Granted, there are a lot of pro Black women tennis players taking off, and we love that. But we think about media representation as well [as] representation within the USCA, in the boardrooms, and the people that are making the rules around the game.
xoN: Why do you all think it’s important for Black women and girls to reclaim their space on the tennis court?
Virginia Thornton: It's rare, at least in my world, where you're in a space and see nothing but women who look like you. But it makes me feel great when I can be my authentic self, especially on a tennis court. Just shedding all the weight of pretending to be anything else. You feel at home when you're around nothing but Black women. Even small things like seeing a young Black girl being okay with how God made them is amazing.
KS: [In] the Atlanta clinics we did, everyone was crying. It's just clear how desperately we need it. Connection is the key to a long life. So many of us — especially from the pandemic and working from home — are isolated. With every clinic, it's just fun to be there, and it just fills you up. I think people need hobbies. I think a lot of people, especially people in big cities, feel that way and were confronted with that during the pandemic.
xoN: How did sports play a role in helping you two find your voice and confidence both on and off the court?

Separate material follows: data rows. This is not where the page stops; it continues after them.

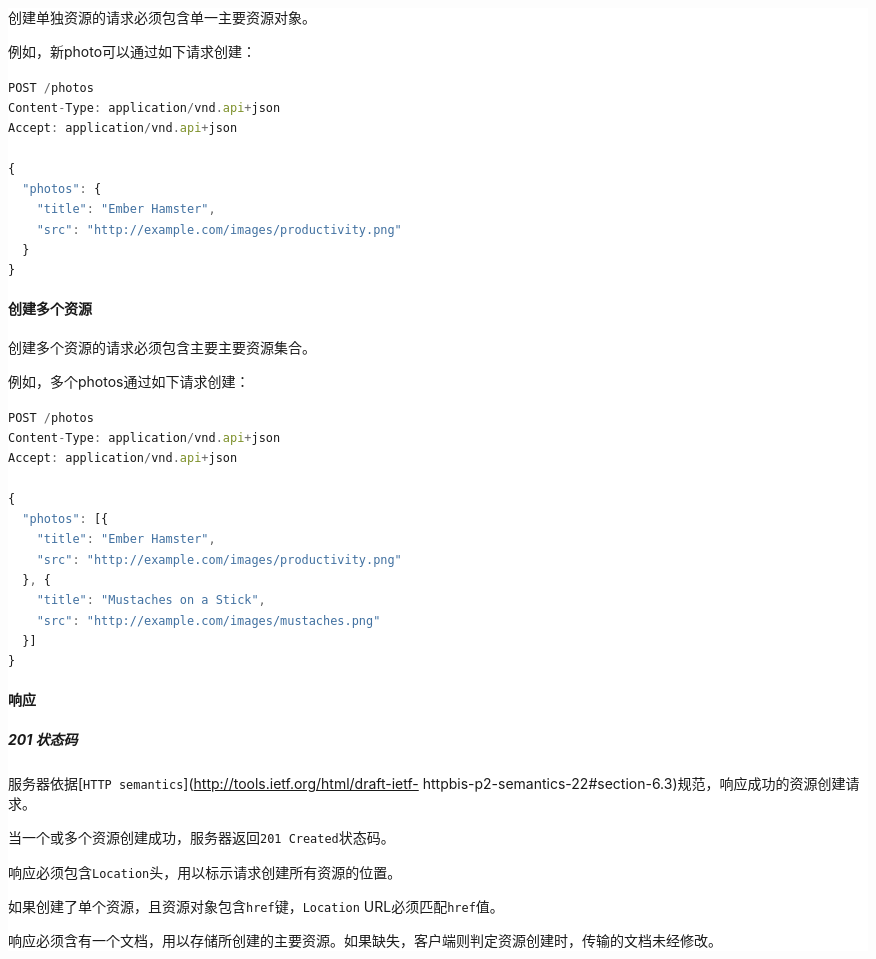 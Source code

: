 创建单独资源的请求必须包含单一主要资源对象。

例如，新photo可以通过如下请求创建：

```javascript
POST /photos
Content-Type: application/vnd.api+json
Accept: application/vnd.api+json

{
  "photos": {
    "title": "Ember Hamster",
    "src": "http://example.com/images/productivity.png"
  }
}
```

#### 创建多个资源 <a href="#crud-creating-multiple-resources" id="crud-creating-multiple-resources" class="headerlink"></a>

创建多个资源的请求必须包含主要主要资源集合。

例如，多个photos通过如下请求创建：

```javascript
POST /photos
Content-Type: application/vnd.api+json
Accept: application/vnd.api+json

{
  "photos": [{
    "title": "Ember Hamster",
    "src": "http://example.com/images/productivity.png"
  }, {
    "title": "Mustaches on a Stick",
    "src": "http://example.com/images/mustaches.png"
  }]
}
```

#### 响应 <a href="#crud-creating-responses" id="crud-creating-responses" class="headerlink"></a>

##### 201 状态码 <a href="#crud-creating-responses-201" id="crud-creating-responses-201" class="headerlink"></a>

服务器依据[`HTTP semantics`](http://tools.ietf.org/html/draft-ietf-
httpbis-p2-semantics-22#section-6.3)规范，响应成功的资源创建请求。

当一个或多个资源创建成功，服务器返回`201 Created`状态码。

响应必须包含`Location`头，用以标示请求创建所有资源的位置。

如果创建了单个资源，且资源对象包含`href`键，`Location` URL必须匹配`href`值。

响应必须含有一个文档，用以存储所创建的主要资源。如果缺失，客户端则判定资源创建时，传输的文档未经修改。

VT: I think what people don't realize is that tennis is such a mental sport. You could be a 4.0 player and have a bad mental day, and you will play like you've never picked up a racquet before. So, the mental piece is super important. For me, it's like ‘you against you,’ even though you are playing somebody.
If you're able to work through those mental pieces with yourself on the court, that will translate off the court. I had an issue on the court where I have a habit of saying, "Sorry," — I think a lot of Black women do, honestly. Then I realized that they wouldn't say sorry or they’d use my kindness as weakness. I've learned a lesson in that because everything translates on and off the court.
"If you're able to work through those mental pieces with yourself on the court, that will translate off the court."
KS: It's easy for me to do things that I'm good at, but it's not easy for me to do things that I'm not good at. Tennis is still challenging for me, but it pushes me. It’s a reality check for me; I know when things are aligned, and when they're not. It feels like a big metaphor for me because it's pushing me to do something that's uncomfortable and makes me work for myself more.
xoN: What do you hope the long-term impact of Black Girl Tennis Club will be?
VS: We want to have a space for people who might be workaholics or might be going through depression. It's always great to have a hobby, whether that's knitting, sewing, or what have you. For me and Kimberly, it’s about creating hobbies for Black women and girls but also knowing that it’s okay to not be amazing at it. You don't have to be amazing at tennis; you could hit around the court, and that's okay.
The next Serena or Venus might come from Black Girls Tennis Club.